The analogue jogger and the digital jogger

May 9, 2012

In the chapter ”Postscript on control societies”, Deleuze compares what he calls ”disciplinary societies” of the 18th and 19th centuries with the emerging ”control societies” of today. The disciplinary society, he states, ”operate by organizing major sites of confinement.” He describes these two different forms of organizing society as having different inherent logics: ”Confinements are molds, different moldings, while controls are a modulation, like a self-transmuting molding continually changing from one moment to the next…” The logic of the disciplinary could thus be described as producing predetermened forms or rules, whereas the idea of the control society could correspond to a kind of regulated (even self-regulating?) system of internal forces. Deleuze also refers to the disciplinary society as being analogical and the control society as being digital. ”The old sovereign societies worked with simple machines, levers, pulleys, clocks…control societies function with a thrid generation of machines, with information technique and computers.”

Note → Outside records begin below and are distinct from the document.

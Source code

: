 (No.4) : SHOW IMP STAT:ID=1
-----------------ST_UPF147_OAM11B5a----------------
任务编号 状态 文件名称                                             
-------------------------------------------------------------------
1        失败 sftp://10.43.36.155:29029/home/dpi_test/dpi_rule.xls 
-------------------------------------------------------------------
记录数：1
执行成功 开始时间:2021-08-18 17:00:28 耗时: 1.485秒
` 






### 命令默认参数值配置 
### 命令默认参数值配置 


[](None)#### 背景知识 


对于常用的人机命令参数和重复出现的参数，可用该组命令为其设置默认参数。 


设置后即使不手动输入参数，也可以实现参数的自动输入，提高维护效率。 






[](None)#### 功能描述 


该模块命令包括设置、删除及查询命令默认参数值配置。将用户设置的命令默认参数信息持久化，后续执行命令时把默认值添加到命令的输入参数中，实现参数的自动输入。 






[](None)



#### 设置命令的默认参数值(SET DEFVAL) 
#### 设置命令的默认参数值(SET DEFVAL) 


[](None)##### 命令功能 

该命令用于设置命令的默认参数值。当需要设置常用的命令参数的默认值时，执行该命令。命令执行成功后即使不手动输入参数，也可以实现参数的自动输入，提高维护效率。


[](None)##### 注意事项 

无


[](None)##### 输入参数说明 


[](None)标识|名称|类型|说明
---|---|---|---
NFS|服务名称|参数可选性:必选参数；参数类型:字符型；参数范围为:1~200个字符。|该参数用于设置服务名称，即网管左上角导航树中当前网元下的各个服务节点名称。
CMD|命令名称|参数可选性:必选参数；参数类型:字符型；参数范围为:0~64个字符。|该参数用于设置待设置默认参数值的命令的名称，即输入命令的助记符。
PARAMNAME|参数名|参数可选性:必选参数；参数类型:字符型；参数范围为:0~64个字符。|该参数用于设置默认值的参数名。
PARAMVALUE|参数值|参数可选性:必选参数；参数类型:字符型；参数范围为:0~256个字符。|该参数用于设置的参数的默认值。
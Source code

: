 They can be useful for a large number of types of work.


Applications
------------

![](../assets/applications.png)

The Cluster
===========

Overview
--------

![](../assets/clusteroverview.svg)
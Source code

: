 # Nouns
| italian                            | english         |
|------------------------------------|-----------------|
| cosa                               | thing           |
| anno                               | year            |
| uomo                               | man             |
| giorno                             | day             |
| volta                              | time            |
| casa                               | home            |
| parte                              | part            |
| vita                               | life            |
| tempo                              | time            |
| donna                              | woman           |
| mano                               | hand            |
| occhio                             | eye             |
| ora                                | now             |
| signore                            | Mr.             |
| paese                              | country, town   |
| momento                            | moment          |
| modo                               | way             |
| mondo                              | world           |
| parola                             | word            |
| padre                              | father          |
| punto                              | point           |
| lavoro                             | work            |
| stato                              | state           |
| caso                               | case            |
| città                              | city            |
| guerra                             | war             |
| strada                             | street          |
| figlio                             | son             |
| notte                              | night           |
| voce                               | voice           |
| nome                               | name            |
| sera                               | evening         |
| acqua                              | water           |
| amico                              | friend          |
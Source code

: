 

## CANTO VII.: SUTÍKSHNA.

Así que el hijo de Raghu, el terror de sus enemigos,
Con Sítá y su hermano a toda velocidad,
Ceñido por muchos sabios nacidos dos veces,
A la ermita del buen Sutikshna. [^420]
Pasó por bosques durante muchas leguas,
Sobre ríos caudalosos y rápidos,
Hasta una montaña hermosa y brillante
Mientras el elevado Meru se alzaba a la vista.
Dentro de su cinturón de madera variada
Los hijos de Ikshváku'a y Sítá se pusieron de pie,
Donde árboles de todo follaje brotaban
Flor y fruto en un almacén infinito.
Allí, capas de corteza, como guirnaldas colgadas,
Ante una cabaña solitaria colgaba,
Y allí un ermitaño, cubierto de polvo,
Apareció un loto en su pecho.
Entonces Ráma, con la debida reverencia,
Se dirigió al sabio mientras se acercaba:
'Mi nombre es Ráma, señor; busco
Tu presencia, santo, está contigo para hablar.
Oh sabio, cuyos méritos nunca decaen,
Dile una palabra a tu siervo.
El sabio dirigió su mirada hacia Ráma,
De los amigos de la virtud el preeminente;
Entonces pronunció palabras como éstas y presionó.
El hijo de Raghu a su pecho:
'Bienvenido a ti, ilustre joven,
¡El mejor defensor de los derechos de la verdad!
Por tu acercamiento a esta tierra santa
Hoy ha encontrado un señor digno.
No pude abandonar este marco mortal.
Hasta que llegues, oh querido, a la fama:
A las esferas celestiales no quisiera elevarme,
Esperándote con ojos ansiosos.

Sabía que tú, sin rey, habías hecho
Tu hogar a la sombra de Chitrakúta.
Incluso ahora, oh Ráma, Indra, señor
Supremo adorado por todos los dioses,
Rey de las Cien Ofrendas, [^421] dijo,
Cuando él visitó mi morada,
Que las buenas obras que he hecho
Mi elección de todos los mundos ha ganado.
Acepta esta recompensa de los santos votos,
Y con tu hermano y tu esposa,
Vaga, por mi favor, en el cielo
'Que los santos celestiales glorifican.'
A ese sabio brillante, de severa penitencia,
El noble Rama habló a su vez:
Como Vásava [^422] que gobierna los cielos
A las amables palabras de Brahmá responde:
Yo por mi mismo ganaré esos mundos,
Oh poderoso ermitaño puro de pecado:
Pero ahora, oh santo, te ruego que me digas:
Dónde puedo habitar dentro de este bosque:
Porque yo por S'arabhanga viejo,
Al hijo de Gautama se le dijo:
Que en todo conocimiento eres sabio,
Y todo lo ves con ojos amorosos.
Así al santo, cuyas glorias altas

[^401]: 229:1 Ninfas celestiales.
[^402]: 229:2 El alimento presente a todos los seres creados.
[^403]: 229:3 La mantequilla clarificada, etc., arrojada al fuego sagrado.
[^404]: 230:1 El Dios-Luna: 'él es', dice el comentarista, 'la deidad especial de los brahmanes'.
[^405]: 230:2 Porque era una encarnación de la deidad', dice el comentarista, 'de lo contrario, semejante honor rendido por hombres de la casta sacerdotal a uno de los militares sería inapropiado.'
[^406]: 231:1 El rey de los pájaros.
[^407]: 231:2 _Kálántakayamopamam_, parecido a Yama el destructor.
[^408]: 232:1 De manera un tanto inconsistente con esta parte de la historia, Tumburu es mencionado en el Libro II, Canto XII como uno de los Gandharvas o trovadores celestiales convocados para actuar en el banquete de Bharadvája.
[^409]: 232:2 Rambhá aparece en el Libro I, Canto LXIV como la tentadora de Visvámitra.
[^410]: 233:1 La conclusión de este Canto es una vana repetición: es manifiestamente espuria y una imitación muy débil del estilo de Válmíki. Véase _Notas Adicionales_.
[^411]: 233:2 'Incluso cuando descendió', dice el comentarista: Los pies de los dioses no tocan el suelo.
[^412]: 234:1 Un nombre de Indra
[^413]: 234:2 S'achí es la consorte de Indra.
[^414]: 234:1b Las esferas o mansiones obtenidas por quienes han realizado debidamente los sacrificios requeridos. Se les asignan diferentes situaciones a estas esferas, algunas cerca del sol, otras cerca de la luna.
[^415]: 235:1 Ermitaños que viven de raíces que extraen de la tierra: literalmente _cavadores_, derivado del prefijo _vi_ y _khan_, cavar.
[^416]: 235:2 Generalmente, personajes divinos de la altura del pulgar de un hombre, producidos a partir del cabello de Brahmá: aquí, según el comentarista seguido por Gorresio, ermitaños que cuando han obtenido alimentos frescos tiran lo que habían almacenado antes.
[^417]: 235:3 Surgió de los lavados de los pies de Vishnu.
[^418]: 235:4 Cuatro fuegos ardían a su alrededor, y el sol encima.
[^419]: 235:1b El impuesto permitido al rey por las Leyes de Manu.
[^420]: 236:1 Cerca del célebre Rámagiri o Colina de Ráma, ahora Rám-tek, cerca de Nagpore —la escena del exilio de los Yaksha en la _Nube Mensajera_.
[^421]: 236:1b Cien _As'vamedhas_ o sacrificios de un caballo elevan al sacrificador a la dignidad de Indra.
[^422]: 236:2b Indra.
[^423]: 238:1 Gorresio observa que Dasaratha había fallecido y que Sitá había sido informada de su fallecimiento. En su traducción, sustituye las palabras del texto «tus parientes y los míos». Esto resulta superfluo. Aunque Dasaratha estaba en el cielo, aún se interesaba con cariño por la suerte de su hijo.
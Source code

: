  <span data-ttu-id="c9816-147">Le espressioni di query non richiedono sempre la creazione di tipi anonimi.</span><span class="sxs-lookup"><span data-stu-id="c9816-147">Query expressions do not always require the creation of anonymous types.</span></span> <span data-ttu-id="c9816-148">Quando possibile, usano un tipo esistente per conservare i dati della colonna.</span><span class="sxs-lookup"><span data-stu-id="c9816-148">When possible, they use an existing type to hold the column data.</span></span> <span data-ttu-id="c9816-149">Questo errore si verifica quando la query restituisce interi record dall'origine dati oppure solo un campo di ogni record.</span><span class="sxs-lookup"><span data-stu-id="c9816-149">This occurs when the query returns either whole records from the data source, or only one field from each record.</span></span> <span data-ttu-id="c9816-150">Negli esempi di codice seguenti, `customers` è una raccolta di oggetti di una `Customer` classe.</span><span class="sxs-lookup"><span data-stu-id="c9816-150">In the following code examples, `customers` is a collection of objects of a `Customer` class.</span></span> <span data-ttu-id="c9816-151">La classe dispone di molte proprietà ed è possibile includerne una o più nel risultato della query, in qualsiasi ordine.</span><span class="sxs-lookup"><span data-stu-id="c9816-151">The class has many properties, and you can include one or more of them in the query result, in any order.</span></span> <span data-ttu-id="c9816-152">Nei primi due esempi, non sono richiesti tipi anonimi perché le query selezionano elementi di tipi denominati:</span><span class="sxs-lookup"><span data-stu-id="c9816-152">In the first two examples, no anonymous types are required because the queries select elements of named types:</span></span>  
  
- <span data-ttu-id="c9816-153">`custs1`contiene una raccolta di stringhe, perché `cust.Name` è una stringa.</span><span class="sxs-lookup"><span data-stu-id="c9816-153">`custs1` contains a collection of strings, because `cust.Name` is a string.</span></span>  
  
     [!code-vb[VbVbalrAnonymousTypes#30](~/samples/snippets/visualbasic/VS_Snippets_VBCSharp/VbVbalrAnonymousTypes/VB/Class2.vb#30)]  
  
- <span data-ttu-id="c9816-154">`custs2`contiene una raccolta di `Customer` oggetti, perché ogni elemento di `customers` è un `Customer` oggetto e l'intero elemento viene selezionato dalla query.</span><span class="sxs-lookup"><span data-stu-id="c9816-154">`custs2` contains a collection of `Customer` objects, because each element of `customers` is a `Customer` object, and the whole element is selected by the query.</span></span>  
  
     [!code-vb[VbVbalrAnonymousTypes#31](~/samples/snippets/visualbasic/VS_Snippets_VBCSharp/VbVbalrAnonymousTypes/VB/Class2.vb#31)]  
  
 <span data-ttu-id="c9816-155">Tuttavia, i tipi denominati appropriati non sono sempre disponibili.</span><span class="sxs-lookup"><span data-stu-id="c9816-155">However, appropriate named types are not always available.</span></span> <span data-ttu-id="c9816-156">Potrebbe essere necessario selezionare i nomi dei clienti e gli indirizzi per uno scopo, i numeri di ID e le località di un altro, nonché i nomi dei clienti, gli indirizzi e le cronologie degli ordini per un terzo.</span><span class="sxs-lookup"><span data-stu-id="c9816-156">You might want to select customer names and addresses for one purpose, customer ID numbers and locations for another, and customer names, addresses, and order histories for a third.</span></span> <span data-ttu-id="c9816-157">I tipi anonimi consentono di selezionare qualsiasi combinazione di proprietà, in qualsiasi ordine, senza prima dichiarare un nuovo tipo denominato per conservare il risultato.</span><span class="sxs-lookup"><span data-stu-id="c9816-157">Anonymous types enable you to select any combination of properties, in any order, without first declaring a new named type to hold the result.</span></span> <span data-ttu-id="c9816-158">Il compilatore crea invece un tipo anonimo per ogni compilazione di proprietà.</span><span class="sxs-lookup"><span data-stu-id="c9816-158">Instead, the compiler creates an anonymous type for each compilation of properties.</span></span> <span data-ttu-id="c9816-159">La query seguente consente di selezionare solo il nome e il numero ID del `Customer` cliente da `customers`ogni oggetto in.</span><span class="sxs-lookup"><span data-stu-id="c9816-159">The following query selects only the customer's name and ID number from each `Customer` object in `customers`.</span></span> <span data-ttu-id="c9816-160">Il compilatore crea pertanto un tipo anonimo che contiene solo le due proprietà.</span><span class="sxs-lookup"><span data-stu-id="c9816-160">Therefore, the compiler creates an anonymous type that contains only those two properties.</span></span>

Translating these ideas into the activity of jogging, the disciplinary jogger would run her or his 10 kilometers every tuesday, thursday and sunday. The route taken would always be the same, and the time elapsed always comparable. This could be described as a quite clearly defined and mechanical way of jogging. Predictibility, measurability and monotony are other traits of such an approach to running.

The jogger of the control society would probably be the person who is always carrying a step-counter and whose every move in a day becomes part of a never-ending training activity. One could imagine the step-counter being connected to information on what or when the jogger last ate, number of sleeping hours, live-feed information on pulse and blood sugar level. The step-counter, or rather computerized jogging advisor, would continually analyze the data and suggest an adequate step frequency. Possibly, it could also be updated with weather forecasts, and suggest a visit to the closest gym on a rainy day. It could also be compatible with the jogger’s digital calender, advising to make use of the 7 minutes of waiting for the bus or the slot between lunch and an afternoon appointment.

Deleuze writes ”In disciplinary societies you were always starting all over again…while in control societies you never finish anything” He goes on ”Control is short-term and rapidly shifting, but at the same time continous and unbounded, whereas discipline was long-term, infinite, and discontinous. A man is no longer a man confined but a man in debt.” As in the case of the jogger it is a matter of being tied to a static but legible scheme or being in constant debt to a flexible but slightly incomprehensible computerized network system.